» THE DATA
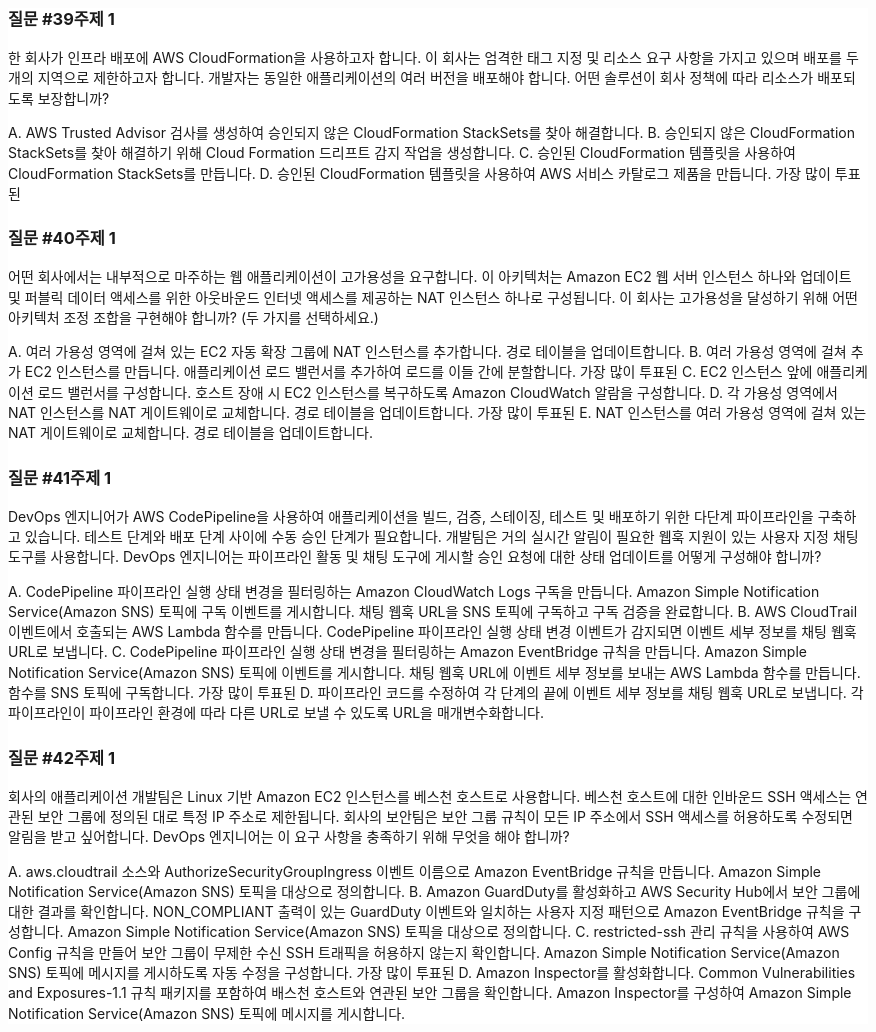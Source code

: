 

### 질문 #39주제 1
한 회사가 인프라 배포에 AWS CloudFormation을 사용하고자 합니다. 이 회사는 엄격한 태그 지정 및 리소스 요구 사항을 가지고 있으며 배포를 두 개의 지역으로 제한하고자 합니다. 개발자는 동일한 애플리케이션의 여러 버전을 배포해야 합니다.
어떤 솔루션이 회사 정책에 따라 리소스가 배포되도록 보장합니까?

A. AWS Trusted Advisor 검사를 생성하여 승인되지 않은 CloudFormation StackSets를 찾아 해결합니다.
B. 승인되지 않은 CloudFormation StackSets를 찾아 해결하기 위해 Cloud Formation 드리프트 감지 작업을 생성합니다.
C. 승인된 CloudFormation 템플릿을 사용하여 CloudFormation StackSets를 만듭니다.
D. 승인된 CloudFormation 템플릿을 사용하여 AWS 서비스 카탈로그 제품을 만듭니다. 가장 많이 투표된



### 질문 #40주제 1
어떤 회사에서는 내부적으로 마주하는 웹 애플리케이션이 고가용성을 요구합니다. 이 아키텍처는 Amazon EC2 웹 서버 인스턴스 하나와 업데이트 및 퍼블릭 데이터 액세스를 위한 아웃바운드 인터넷 액세스를 제공하는 NAT 인스턴스 하나로 구성됩니다.
이 회사는 고가용성을 달성하기 위해 어떤 아키텍처 조정 조합을 구현해야 합니까? (두 가지를 선택하세요.)

A. 여러 가용성 영역에 걸쳐 있는 EC2 자동 확장 그룹에 NAT 인스턴스를 추가합니다. 경로 테이블을 업데이트합니다.
B. 여러 가용성 영역에 걸쳐 추가 EC2 인스턴스를 만듭니다. 애플리케이션 로드 밸런서를 추가하여 로드를 이들 간에 분할합니다. 가장 많이 투표된
C. EC2 인스턴스 앞에 애플리케이션 로드 밸런서를 구성합니다. 호스트 장애 시 EC2 인스턴스를 복구하도록 Amazon CloudWatch 알람을 구성합니다.
D. 각 가용성 영역에서 NAT 인스턴스를 NAT 게이트웨이로 교체합니다. 경로 테이블을 업데이트합니다. 가장 많이 투표된
E. NAT 인스턴스를 여러 가용성 영역에 걸쳐 있는 NAT 게이트웨이로 교체합니다. 경로 테이블을 업데이트합니다.



### 질문 #41주제 1
DevOps 엔지니어가 AWS CodePipeline을 사용하여 애플리케이션을 빌드, 검증, 스테이징, 테스트 및 배포하기 위한 다단계 파이프라인을 구축하고 있습니다. 테스트 단계와 배포 단계 사이에 수동 승인 단계가 필요합니다. 개발팀은 거의 실시간 알림이 필요한 웹훅 지원이 있는 사용자 지정 채팅 도구를 사용합니다.
DevOps 엔지니어는 파이프라인 활동 및 채팅 도구에 게시할 승인 요청에 대한 상태 업데이트를 어떻게 구성해야 합니까?

A. CodePipeline 파이프라인 실행 상태 변경을 필터링하는 Amazon CloudWatch Logs 구독을 만듭니다. Amazon Simple Notification Service(Amazon SNS) 토픽에 구독 이벤트를 게시합니다. 채팅 웹훅 URL을 SNS 토픽에 구독하고 구독 검증을 완료합니다.
B. AWS CloudTrail 이벤트에서 호출되는 AWS Lambda 함수를 만듭니다. CodePipeline 파이프라인 실행 상태 변경 이벤트가 감지되면 이벤트 세부 정보를 채팅 웹훅 URL로 보냅니다.
C. CodePipeline 파이프라인 실행 상태 변경을 필터링하는 Amazon EventBridge 규칙을 만듭니다. Amazon Simple Notification Service(Amazon SNS) 토픽에 이벤트를 게시합니다. 채팅 웹훅 URL에 이벤트 세부 정보를 보내는 AWS Lambda 함수를 만듭니다. 함수를 SNS 토픽에 구독합니다. 가장 많이 투표된
D. 파이프라인 코드를 수정하여 각 단계의 끝에 이벤트 세부 정보를 채팅 웹훅 URL로 보냅니다. 각 파이프라인이 파이프라인 환경에 따라 다른 URL로 보낼 수 있도록 URL을 매개변수화합니다.



### 질문 #42주제 1
회사의 애플리케이션 개발팀은 Linux 기반 Amazon EC2 인스턴스를 베스천 호스트로 사용합니다. 베스천 호스트에 대한 인바운드 SSH 액세스는 연관된 보안 그룹에 정의된 대로 특정 IP 주소로 제한됩니다. 회사의 보안팀은 보안 그룹 규칙이 모든 IP 주소에서 SSH 액세스를 허용하도록 수정되면 알림을 받고 싶어합니다.
DevOps 엔지니어는 이 요구 사항을 충족하기 위해 무엇을 해야 합니까?

A. aws.cloudtrail 소스와 AuthorizeSecurityGroupIngress 이벤트 이름으로 Amazon EventBridge 규칙을 만듭니다. Amazon Simple Notification Service(Amazon SNS) 토픽을 대상으로 정의합니다.
B. Amazon GuardDuty를 활성화하고 AWS Security Hub에서 보안 그룹에 대한 결과를 확인합니다. NON_COMPLIANT 출력이 있는 GuardDuty 이벤트와 일치하는 사용자 지정 패턴으로 Amazon EventBridge 규칙을 구성합니다. Amazon Simple Notification Service(Amazon SNS) 토픽을 대상으로 정의합니다.
C. restricted-ssh 관리 규칙을 사용하여 AWS Config 규칙을 만들어 보안 그룹이 무제한 수신 SSH 트래픽을 허용하지 않는지 확인합니다. Amazon Simple Notification Service(Amazon SNS) 토픽에 메시지를 게시하도록 자동 수정을 구성합니다. 가장 많이 투표된
D. Amazon Inspector를 활성화합니다. Common Vulnerabilities and Exposures-1.1 규칙 패키지를 포함하여 배스천 호스트와 연관된 보안 그룹을 확인합니다. Amazon Inspector를 구성하여 Amazon Simple Notification Service(Amazon SNS) 토픽에 메시지를 게시합니다.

» DIRECTIONS FOR THIS TASK
Output, from the data above, the lines from the line with "이 회사는 고가용성을" to the line with "B. 여러 가용성 영역에" exactly as they stand, both ends included and nothing else.

» REPLY TO THE EXERCISE
이 회사는 고가용성을 달성하기 위해 어떤 아키텍처 조정 조합을 구현해야 합니까? (두 가지를 선택하세요.)

A. 여러 가용성 영역에 걸쳐 있는 EC2 자동 확장 그룹에 NAT 인스턴스를 추가합니다. 경로 테이블을 업데이트합니다.
B. 여러 가용성 영역에 걸쳐 추가 EC2 인스턴스를 만듭니다. 애플리케이션 로드 밸런서를 추가하여 로드를 이들 간에 분할합니다. 가장 많이 투표된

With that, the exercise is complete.